I do agree with his techniques, they are wonderful, however, they take a certain amount of thinking clearly to be able to perform. It is important to be able to think clearly and to know what that really looks like. If a person has lived a decade where every action and every day has been dictated by a drug or mindset, a craving won't be as easy to dismiss because you want to be sober for a recording. This is where accountability comes into play.

For me, getting sober meant utilizing anything I could, from mindfulness to shame. As Dan mentioned calling family or a friend brings up a new sense, or feeling, I have to face my cravings, thoughts, or actions publicly, doing this often brings up feelings of shame or disappointment, it may even bring up new strength.

It doesn't seem like addiction, for Dan, is life or death. This is not the case for everyone, by hook or by crook there are people that have to stay sober and these activities may stave off a slight discomfort during a craving. Mindfulness is the key to long term recovery and each of Dan's activities are solid but are they achievable by someone new to recovery?

In order for these to work, we have to start from a place in which we respect ourselves enough to want to do them. This is not common amongst people who are new to recovery. I was the most suicidal during early sobriety, not active addiction.

Our addictions are symptoms of the things that Dan's exercises can help us further explore, the uncomfortableness, the feelings, and loneliness. Stepping away from the activities that we used to avoid those things will bring them back up, which is exactly what Dan touches upon in the beginning.. Doing this alone can be very difficult but it is not impossible of course..

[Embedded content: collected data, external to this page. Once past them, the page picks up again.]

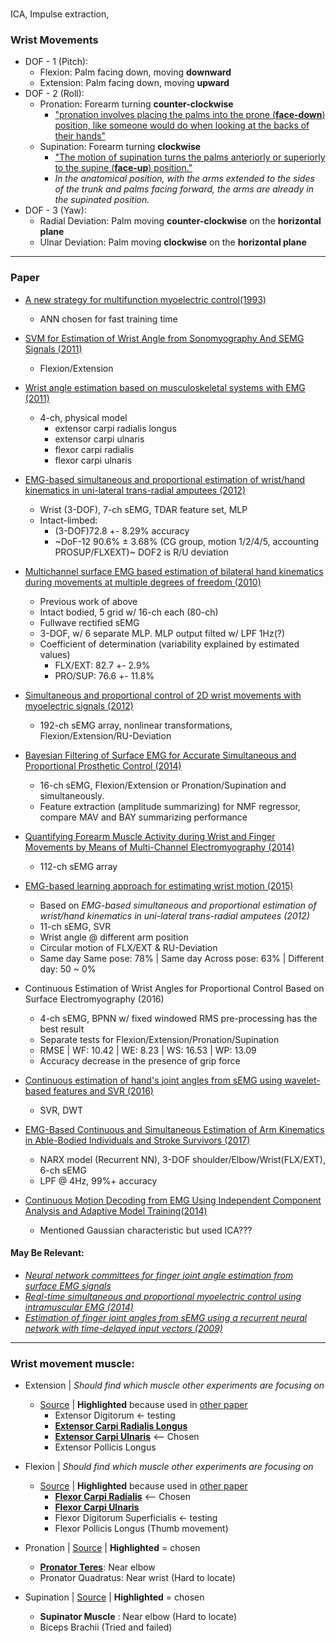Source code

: ###

ICA, Impulse extraction,

### Wrist Movements
* DOF - 1 (Pitch):
  * Flexion: Palm facing down, moving **downward**
  * Extension: Palm facing down, moving **upward**
* DOF - 2 (Roll):
  * Pronation: Forearm turning **counter-clockwise**
    * ["pronation involves placing the palms into the prone (**face-down**) position, like someone would do when looking at the backs of their hands"](http://www.innerbody.com/image/musc03.html)
  * Supination: Forearm turning **clockwise**
    * ["The motion of supination turns the palms anteriorly or superiorly to the supine (**face-up**) position."](http://www.innerbody.com/image/musc03.html)
    * *In the anatomical position, with the arms extended to the sides of the trunk and palms facing forward, the arms are already in the supinated position.*
* DOF - 3 (Yaw):
  * Radial Deviation: Palm moving **counter-clockwise** on the **horizontal plane**
  * Ulnar Deviation: Palm moving **clockwise** on the **horizontal plane**

---

### Paper

* [A new strategy for multifunction myoelectric control(1993)](https://ieeexplore.ieee.org/document/204774/)
  * ANN chosen for fast training time

* [SVM for Estimation of Wrist Angle from Sonomyography And SEMG Signals (2011)](http://ieeexplore.ieee.org/document/4353415/)
  * Flexion/Extension

* [Wrist angle estimation based on musculoskeletal systems with EMG (2011)](http://ieeexplore.ieee.org/document/6072755/)
  * 4-ch, physical model
    * extensor carpi radialis longus
    * extensor carpi ulnaris
    * flexor carpi radialis
    * flexor carpi ulnaris

* [EMG-based simultaneous and proportional estimation of wrist/hand kinematics in uni-lateral trans-radial amputees (2012)](https://jneuroengrehab.biomedcentral.com/articles/10.1186/1743-0003-9-42)
  * Wrist (3-DOF), 7-ch sEMG, TDAR feature set, MLP
  * Intact-limbed: 
    * (3-DOF)72.8 +- 8.29% accuracy
    * ~DoF-12 90.6% ± 3.68% (CG group, motion 1/2/4/5, accounting PROSUP/FLXEXT)~ DOF2 is R/U deviation

* [Multichannel surface EMG based estimation of bilateral hand kinematics during movements at multiple degrees of freedom (2010)](https://ieeexplore.ieee.org/document/5627622/)
  * Previous work of above
  * Intact bodied, 5 grid w/ 16-ch each (80-ch)
  * Fullwave rectified sEMG
  * 3-DOF, w/ 6 separate MLP. MLP output filted w/ LPF 1Hz(?)
  * Coefficient of determination (variability explained by estimated values)
    * FLX/EXT: 82.7 +- 2.9%
    * PRO/SUP: 76.6 +- 11.8%

* [Simultaneous and proportional control of 2D wrist movements with myoelectric signals (2012)](http://ieeexplore.ieee.org/document/6349712/)
  * 192-ch sEMG array, nonlinear transformations, Flexion/Extension/RU-Deviation

* [Bayesian Filtering of Surface EMG for Accurate Simultaneous and Proportional Prosthetic Control (2014)](http://ieeexplore.ieee.org/document/7332757/)
  * 16-ch sEMG, Flexion/Extension or Pronation/Supination and simultaneously.
  * Feature extraction (amplitude summarizing) for NMF regressor, compare MAV and BAY summarizing performance

* [Quantifying Forearm Muscle Activity during Wrist and Finger Movements by Means of Multi-Channel Electromyography (2014)](https://www.ncbi.nlm.nih.gov/pmc/articles/PMC4188712/)
  * 112-ch sEMG array

* [EMG-based learning approach for estimating wrist motion (2015)](https://www.researchgate.net/publication/283713267_EMG-based_learning_approach_for_estimating_wrist_motion)
  * Based on *EMG-based simultaneous and proportional estimation of wrist/hand kinematics in uni-lateral trans-radial amputees (2012)*
  * 11-ch sEMG, SVR
  * Wrist angle @ different arm position
  * Circular motion of FLX/EXT & RU-Deviation
  * Same day Same pose: 78% | Same day Across pose: 63% | Different day: 50 ~ 0%

* Continuous Estimation of Wrist Angles for Proportional Control Based on Surface Electromyography (2016)
  * 4-ch sEMG, BPNN w/ fixed windowed RMS pre-processing has the best result
  * Separate tests for Flexion/Extension/Pronation/Supination
  * RMSE | WF: 10.42 | WE: 8.23 | WS: 16.53 | WP: 13.09
  * Accuracy decrease in the presence of grip force

* [Continuous estimation of hand's joint angles from sEMG using wavelet-based features and SVR (2016)](https://dl.acm.org/citation.cfm?id=3051498)
  * SVR, DWT
  
* [EMG-Based Continuous and Simultaneous Estimation of Arm Kinematics in Able-Bodied Individuals and Stroke Survivors (2017)](https://www.ncbi.nlm.nih.gov/pmc/articles/PMC5575159/)
  * NARX model (Recurrent NN), 3-DOF shoulder/Elbow/Wrist(FLX/EXT), 6-ch sEMG
  * LPF @ 4Hz, 99%+ accuracy

* [Continuous Motion Decoding from EMG Using Independent Component Analysis and Adaptive Model Training(2014)](https://www.ncbi.nlm.nih.gov/pubmed/25571132)
  * Mentioned Gaussian characteristic but used ICA???

#### May Be Relevant: 
* *[Neural network committees for finger joint angle estimation from surface EMG signals](https://biomedical-engineering-online.biomedcentral.com/articles/10.1186/1475-925X-8-2)*
* *[Real-time simultaneous and proportional myoelectric control using intramuscular EMG (2014)](http://iopscience.iop.org/article/10.1088/1741-2560/11/6/066013/pdf)*
* *[Estimation of finger joint angles from sEMG using a recurrent neural network with time-delayed input vectors (2009)](https://www.researchgate.net/publication/224580490_Estimation_of_finger_joint_angles_from_sEMG_using_a_recurrent_neural_network_with_time-delayed_input_vectors)*
---

### Wrist movement muscle:
* Extension | *Should find which muscle other experiments are focusing on*
  * [Source](http://www.sportsinjuryclinic.net/anatomy/human-muscles/wrist-hand-joint-actions/wrist-extension) | **Highlighted** because used in [other paper](http://ieeexplore.ieee.org/document/6072755/)
    * Extensor Digitorum <- testing
    * **[Extensor Carpi Radialis Longus](https://en.wikipedia.org/wiki/Extensor_carpi_radialis_longus_muscle)**
    * **[Extensor Carpi Ulnaris](https://en.wikipedia.org/wiki/Extensor_carpi_ulnaris_muscle)** <-- Chosen
    * Extensor Pollicis Longus 

* Flexion | *Should find which muscle other experiments are focusing on*
  * [Source](http://www.sportsinjuryclinic.net/anatomy/human-muscles/wrist-hand-joint-actions/wrist-flexion) | **Highlighted** because used in [other paper](http://ieeexplore.ieee.org/document/6072755/)
    * **[Flexor Carpi Radialis](https://en.wikipedia.org/wiki/Flexor_carpi_radialis_muscle)** <-- Chosen
    * **[Flexor Carpi Ulnaris](https://en.wikipedia.org/wiki/Flexor_carpi_ulnaris_muscle)**
    * Flexor Digitorum Superficialis <- testing
    * Flexor Pollicis Longus (Thumb movement)

* Pronation | [Source](http://www.innerbody.com/image/musc03.html) | **Highlighted** = chosen
  * **[Pronator Teres](https://en.wikipedia.org/wiki/Pronator_teres_muscle)**: Near elbow
  * Pronator Quadratus: Near wrist (Hard to locate)
* Supination | [Source](http://www.innerbody.com/image/musc03.html) | **Highlighted** = chosen
  * **Supinator Muscle** : Near elbow (Hard to locate)
  * Biceps Brachii (Tried and failed)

I agree with Dan completely but it is probably not the solution to someone in active addiction, this is more an approach for someone who is sober curious. Now DBT can be used in conjunction with other therapies to help people in active addiction, but addicts have to come to sobriety on their own, I personally don't care how they do it so if this works I am 1000% behind them. if something else works all the more power to them. Once an addict is thinking clearly though, that is when the magic happens.

Elise Schiller​
Author of the book 'Even If Your Heart Would Listen: Losing My Daughter to Heroin'

My daughter, Giana Natali, died over a heroin overdose in January of 2014 at age 33. Her opioid use disorder was severe and compounded by major depressive disorder. For approximately 20 months she voluntarily attended residential and outpatient rehab programs to try to get well. I have used her letters, journals, and the progress and medical notes from her rehab stays to examine her illness and treatment, while writing a memoir about our family’s response to her illness and death.

I have become involved in advocating for evidence based treatment and harm reduction policies. I served on the Philadelphia Mayor’s Commission to Combat the Opioid Epidemic and currently serve on the City’s Behavioral Health Department Advisory Board.

As Dan himself says in the video, he is talking about “small behaviors.” He is talking about deciding not to smoke weed if you have a bust day and a lot to get done, or avoiding the desire to eat something sugary or fatty if you are trying to control your weight. Dan advises people to stop and “play the tape through,” examining the consequences of their behavior. The problem with this is that the definition of severe substance use disorder includes a person continuing the behavior despite being aware of the negative consequences.

DBT and other behavioral approaches have not been successful in treating severe opioid use disorder (OUD). People with severe OUD will do almost anything to avoid the extremely painful dopesickness that will be caused by not continuing their use. What has been successful is medication assisted treatment (MAT) with one of the three medications FDA approved for this purpose. The most current thinking is “medication first,” followed by therapy and immediate social services such as housing, and then recovery supports such as addiction counseling groups or support groups.